Sistem penataan birokrasi Pemkab Mojokerto dipimpin Bupati Muhammad Albarra dilakukan melalui tahapan jobfit yang digelar di The Southern Hotel Surabaya pada Rabu–Kamis, 9–10 Juli 2025, diikuti 30 pejabat.

Jobfit melibatkan panitia seleksi (ponsel) dari Badan Kepegawaian Daerah (BKD) Jawa Timur, Sekretaris Daerah Kabupaten Mojokerto, Inspektorat Jawa Timur, serta guru besar Universitas Islam Jember dan Universitas Airlangga.

Metode seleksi menggunakan wawancara seputar visi misi, legalitas, riwayat kinerja, hingga kemampuan problem solving, dan kesehatan masing-masing peserta untuk menilai kapabilitas mengisi jabatan struktural.

Hasil seleksi panitia diserahkan kepada Bupati Mojokerto, kemudian kepada Kementerian Dalam Negeri (Kemendagri), sebelum dilakukan rotasi jabatan ASN berdasarkan hasil jobfit yang dianggap paling layak.

"Sudah kita rapatkan dengan tim, ada Pak Sekda juga, akan kita lakukan besok tanggal 9 di Surabaya, ada 30 ASN," kata Bupati Mojokerto yang karib disapa Gus Barra, Senin (7/7/2025).

Dia menyatakan, proses jobfit berjalan sesuai peraturan perundangan dengan rekomendasi Kemendagri dan memastikan rotasi jabatan dilakukan berdasarkan kompetensi tanpa ruang jual beli jabatan.

"Apa pun jabatannya, tidak penting, yang penting mau bekerja dan saya pastikan tidak ada jual beli jabatan," tandasnya.

Berbeda dengan Mojokerto, kebijakan mutasi jabatan Pemkab Jombang yang dipimpin Bupati Warsubi justru menuai polemik karena dianggap tertutup, sehingga memunculkan dugaan intervensi politik dan transaksi jabatan.

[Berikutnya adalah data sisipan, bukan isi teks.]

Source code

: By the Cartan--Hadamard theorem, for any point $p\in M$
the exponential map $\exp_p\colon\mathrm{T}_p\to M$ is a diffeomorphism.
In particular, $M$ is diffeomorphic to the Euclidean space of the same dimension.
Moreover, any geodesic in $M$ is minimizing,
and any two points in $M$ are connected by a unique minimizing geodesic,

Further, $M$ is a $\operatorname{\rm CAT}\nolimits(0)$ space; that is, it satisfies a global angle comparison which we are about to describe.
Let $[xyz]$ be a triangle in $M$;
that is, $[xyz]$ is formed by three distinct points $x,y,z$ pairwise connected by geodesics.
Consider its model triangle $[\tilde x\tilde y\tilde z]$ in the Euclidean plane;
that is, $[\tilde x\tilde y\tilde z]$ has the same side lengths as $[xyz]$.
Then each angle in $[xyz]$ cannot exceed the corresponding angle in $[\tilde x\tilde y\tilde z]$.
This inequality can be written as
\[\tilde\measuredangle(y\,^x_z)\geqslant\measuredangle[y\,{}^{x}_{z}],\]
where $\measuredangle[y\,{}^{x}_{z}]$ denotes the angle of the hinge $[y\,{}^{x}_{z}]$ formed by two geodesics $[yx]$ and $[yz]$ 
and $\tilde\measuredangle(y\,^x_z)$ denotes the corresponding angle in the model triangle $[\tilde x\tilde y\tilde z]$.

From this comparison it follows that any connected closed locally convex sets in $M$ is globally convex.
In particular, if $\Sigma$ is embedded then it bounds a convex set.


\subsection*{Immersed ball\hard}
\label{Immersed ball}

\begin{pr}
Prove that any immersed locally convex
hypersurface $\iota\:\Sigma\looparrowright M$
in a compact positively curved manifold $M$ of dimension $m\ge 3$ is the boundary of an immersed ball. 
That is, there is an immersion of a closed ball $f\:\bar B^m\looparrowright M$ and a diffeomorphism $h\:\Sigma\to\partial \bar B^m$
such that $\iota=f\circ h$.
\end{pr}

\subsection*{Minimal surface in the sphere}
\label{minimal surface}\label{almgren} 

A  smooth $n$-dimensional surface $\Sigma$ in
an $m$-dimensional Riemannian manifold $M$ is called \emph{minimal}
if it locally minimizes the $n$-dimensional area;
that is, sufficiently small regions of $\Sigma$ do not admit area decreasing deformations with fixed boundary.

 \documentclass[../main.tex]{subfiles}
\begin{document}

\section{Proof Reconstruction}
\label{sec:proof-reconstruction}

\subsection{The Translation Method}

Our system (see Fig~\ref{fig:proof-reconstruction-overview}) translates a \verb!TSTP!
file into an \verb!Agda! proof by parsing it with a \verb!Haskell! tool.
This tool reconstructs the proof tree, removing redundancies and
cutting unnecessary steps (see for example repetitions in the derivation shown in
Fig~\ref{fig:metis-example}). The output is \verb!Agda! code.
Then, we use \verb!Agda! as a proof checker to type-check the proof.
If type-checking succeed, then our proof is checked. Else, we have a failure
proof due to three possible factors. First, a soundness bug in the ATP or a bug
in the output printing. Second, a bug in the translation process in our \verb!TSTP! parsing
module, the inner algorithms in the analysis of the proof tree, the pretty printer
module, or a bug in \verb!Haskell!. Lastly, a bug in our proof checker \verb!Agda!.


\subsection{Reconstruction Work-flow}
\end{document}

Praktisi hukum dan pengamat publik, Beny Hendro Yulianto menilai Pemkab Jombang sebaiknya meniru tahapan transparan seperti Pemkab Mojokerto agar tidak memunculkan stigma negatif di masyarakat.

"Bisalah belajar dari Kabupaten Mojokerto soal tahapan dibuka ke publik agar tidak menimbulkan stigma negatif hingga fitnah," kata Beny, Selasa (19/8/2025).

Dia menilai, penataan sistem birokrasi Mojokerto lebih siap, bahkan ketika muncul oknum mencoba menjadi calo jabatan, pemerintah daerah bertindak cepat sehingga tidak ada ruang praktik kotor.

Contoh kasus penangkapan oknum penipuan modus jual beli jabatan disebut menjadi peringatan serius dan bukti komitmen Pemkab Mojokerto menjaga integritas birokrasi.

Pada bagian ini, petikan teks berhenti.